Anche il ricorso al principio del merito, di per sé grandemente attraente, a cui ricorrere per porre rimedio alla grande fuga, ha finito per avere una lettura assolutamente distorta in ambito pubblico. Nel mercato privato il merito è il presupposto alla base del quale sottostà il valore della forza lavoro; è quello che alimenta la competitività e la concorrenza; insomma, è ciò che spinge il datore di lavoro a mettere in campo strategie di retention per ridurre le fuoriuscite; invece, in ambito pubblico – il merito – viene sbandierato come uno strumento di valutazione a disposizione del Megadirettore Galattico Duca Conte Balabam in prestito alla PA. Da fine necessario a qualificare il valore pubblico diventa tautologicamente il mezzo palese per perimetrare quell’enclave di dipendenti più appetibili per il mercato pubblico di serie A o direttamente quello privato. Un mercato pubblico del lavoro fortemente differenziato che vede già nelle retribuzioni complessive medie elementi di evidente disparità e quindi concorrenzialità interna prima ancora che esterna.

Rertribuzione complessiva media (euro per unità di personale) nelle regioni a statuto ordinario (CCNL NAZ.): comparto,Comuni, Province e Regioni, 2021
Rertribuzione complessiva media (euro per unità di personale) nei Ministeri e nelle Agenzie fiscali, 2021
Fonte: elaborazione IFEL-Ufficio Studi e Statistiche Territoriali su dati Ministero dell'Economia e delle Finanze, 2024

Ancora una volta, tuttavia, proviamo a dare una lettura “di mercato” a questo fenomeno. Innanzitutto, c’è una questione di cannibalizzazione intra-amministrazioni per cui, tendenzialmente, “i più bravi” si spostano all’interno della stessa filiera lì dove maggiore sono le remunerazioni e le prospettive di crescita. In secondo ordine, i dipendenti pubblici – specie quelli comunali – hanno visto nel corso degli anni enormemente aumentare la qualificazione del loro impegno lavorativo, passando da manicotti, timbri, squadre, righelli e faldoni polverosi alla digitalizzazione, al multitasking, al cloud piuttosto che all’utilizzo di strumenti di controllo di gestione evoluti (tipo il BIM - Building Information Modeling), ma soprattutto hanno acquisito la più ricercata di tutte le competenze in ambito lavorativo, che è la capacità di saper “gestire la complessità”. Non deve quindi sorprendere se la mobilità del lavoro pubblico sia aumentata sensibilmente, peraltro a fronte di inesistenti politiche volte ad investire per ridurre il turnover eccessivo (basti pensare alla mortificante sceneggiata dei 1000 esperti Pnrr).

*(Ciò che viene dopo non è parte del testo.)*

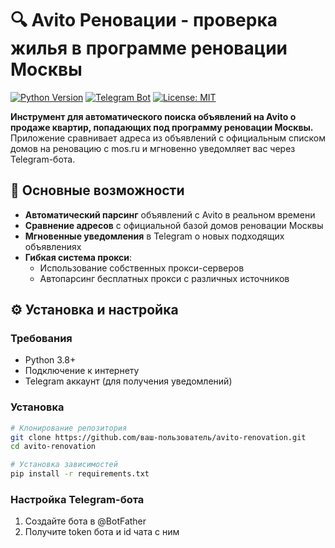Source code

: # 🔍 Avito Реновации - проверка жилья в программе реновации Москвы

[![Python Version](https://img.shields.io/badge/Python-3.8%2B-blue)](https://python.org)
[![Telegram Bot](https://img.shields.io/badge/Telegram-Bot-blue)](https://telegram.org)
[![License: MIT](https://img.shields.io/badge/License-MIT-green.svg)](https://opensource.org/licenses/MIT)

**Инструмент для автоматического поиска объявлений на Avito о продаже квартир, попадающих под программу реновации Москвы.**   
Приложение сравнивает адреса из объявлений с официальным списком домов на реновацию с mos.ru и мгновенно уведомляет вас через Telegram-бота.

## 🚀 Основные возможности

- **Автоматический парсинг** объявлений с Avito в реальном времени
- **Сравнение адресов** с официальной базой домов реновации Москвы
- **Мгновенные уведомления** в Telegram о новых подходящих объявлениях
- **Гибкая система прокси**:
  - Использование собственных прокси-серверов
  - Автопарсинг бесплатных прокси с различных источников

## ⚙️ Установка и настройка

### Требования
- Python 3.8+
- Подключение к интернету
- Telegram аккаунт (для получения уведомлений)

### Установка
```bash
# Клонирование репозитория
git clone https://github.com/ваш-пользователь/avito-renovation.git
cd avito-renovation

# Установка зависимостей
pip install -r requirements.txt
```

### Настройка Telegram-бота
1. Создайте бота в @BotFather
2. Получите token бота и id чата с ним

Solo un’interpretazione difensiva politico-sindacale votata alla conservazione della quantità dei posti di lavoro piuttosto che alla qualità sembra non cogliere che la crescente dinamicità e competitività del mercato del lavoro degli ultimi anni sta alimentando una vera e propria guerra dei talenti, di cui la pubblica amministrazione rappresenta una facile terra di conquista priva di mura difensive. E se già si fa fatica ad attrarre giovani neodiplomati e/o neolaureati che tra i social, il mito dell’aziendalismo imperante, i giochi senza frontiere dell’Erasmus hanno sempre più curvato la loro propensione al lavoro in un’ottica open mind e timeless orientata al privato, la sensazione è che senza una rinnovata e dinamica visione del mondo del lavoro pubblico da proporre alle prossime generazioni il distacco e il disinteresse per la “cosa pubblica” difficilmente subirà una inversione di tendenza, condannando la pubblica amministrazione ad un mondo autoreferenziale che parla a se stessa.

Ma la pubblica amministrazione – soprattutto in una accezione allargata – avrebbe già al suo interno due delle principali leve per mitigare la grande fuga ed offrire una potenzialità attrattiva al passo con i tempi: mobilità interna e valore pubblico.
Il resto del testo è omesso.